The Civil War may be the most thoroughly researched conflict in U.S. history, but the trans-Mississippi theater, and, in particular, the Missouri and Arkansas Ozarks regions, have not been documented as extensively.
“How many people know that two major battles were fought in this area--Pea Ridge and Wilson’s Creek,” asks Carol Grimes, the Springfield-Greene County Library District’s planning and development coordinator. “Relatively speaking, no one has researched and gathered the documents that tell the stories that need to be told about our region’s involvement.”
Until now, that is. For the past two years, Library employees have worked to create a unique web site and online resource entitled “Community & Conflict: The Impact of the Civil War in the Ozarks.” The project, made possible through a Library Services and Technology Act Digital Imaging Grant funded by the Institute of Museum and Library Services and coordinated by the Missouri State Library, is a digitized collection of pre-Civil War, Civil War and Reconstruction Era artifacts, including letters, maps, diaries, court and government documents and photographs.

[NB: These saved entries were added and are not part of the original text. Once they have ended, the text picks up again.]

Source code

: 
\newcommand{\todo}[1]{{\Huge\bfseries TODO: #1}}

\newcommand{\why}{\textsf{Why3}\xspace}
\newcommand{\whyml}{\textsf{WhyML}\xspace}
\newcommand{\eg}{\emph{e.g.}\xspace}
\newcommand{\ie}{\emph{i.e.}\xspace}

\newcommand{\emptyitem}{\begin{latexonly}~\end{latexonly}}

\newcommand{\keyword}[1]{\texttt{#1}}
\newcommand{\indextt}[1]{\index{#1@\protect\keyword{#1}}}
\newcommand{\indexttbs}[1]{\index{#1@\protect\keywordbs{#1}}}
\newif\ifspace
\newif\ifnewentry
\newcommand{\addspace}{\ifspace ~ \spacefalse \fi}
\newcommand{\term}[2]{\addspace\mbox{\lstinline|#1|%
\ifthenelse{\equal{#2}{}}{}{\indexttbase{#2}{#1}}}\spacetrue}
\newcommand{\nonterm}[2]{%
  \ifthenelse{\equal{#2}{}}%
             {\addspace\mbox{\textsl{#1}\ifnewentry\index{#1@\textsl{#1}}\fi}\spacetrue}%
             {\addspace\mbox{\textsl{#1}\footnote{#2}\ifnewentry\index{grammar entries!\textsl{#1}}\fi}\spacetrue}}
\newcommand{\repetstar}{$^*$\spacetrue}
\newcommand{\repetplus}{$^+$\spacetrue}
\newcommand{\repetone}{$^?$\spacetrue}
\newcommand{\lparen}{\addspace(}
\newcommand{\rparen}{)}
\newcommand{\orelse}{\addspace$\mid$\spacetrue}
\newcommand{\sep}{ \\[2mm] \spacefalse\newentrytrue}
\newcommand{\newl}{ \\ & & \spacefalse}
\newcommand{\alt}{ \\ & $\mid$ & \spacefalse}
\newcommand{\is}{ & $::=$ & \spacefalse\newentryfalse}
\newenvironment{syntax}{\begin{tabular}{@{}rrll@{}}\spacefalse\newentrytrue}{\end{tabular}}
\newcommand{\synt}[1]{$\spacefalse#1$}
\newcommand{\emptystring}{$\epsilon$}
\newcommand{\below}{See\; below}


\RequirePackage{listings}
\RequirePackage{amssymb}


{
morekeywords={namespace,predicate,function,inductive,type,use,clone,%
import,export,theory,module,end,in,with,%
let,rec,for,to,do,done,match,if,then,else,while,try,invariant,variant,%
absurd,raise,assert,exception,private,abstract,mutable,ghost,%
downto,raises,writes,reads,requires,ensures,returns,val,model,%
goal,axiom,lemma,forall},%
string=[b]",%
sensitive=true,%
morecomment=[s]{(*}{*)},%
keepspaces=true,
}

The site, says Historian Brian Grubbs, contains materials gathered from institutions and individuals throughout the region that “document life in the Ozarks during the tempestuous period of 1850-1875 through the exploration of urban development, slavery, agriculture, military life, women and children, civilian refugees and other issues that represent a crucial period in the history and culture of the region.”
The site will be unveiled at an open house from 1 to 3 p.m. on Friday [June 26] in the auditorium at the Library Center. Grubbs will give 20-minute “tours” of the web site at 1:30 and 2: 30 p.m.; at 2 p.m., Jeffrey Patrick of Wilson’s Creek National Battlefield will give a brief talk.
The site, ozarkscivilwar.org, opens with a stirring video documentary of moving images of the Civil War, and serves to introduce the themes and topics. A researcher’s dream, the site features high-caliber scans of documents, transcriptions with side-by-side comparisons to scanned images, keyword, geographic and thematic searches, historic interpretation, links to other sites and bibliographic citations.
“Most importantly, the materials on the site tell us,” says Grubbs, “how the war affected the people, our ancestors here in the Ozarks, as they lived in one of the most contested regions of the country.”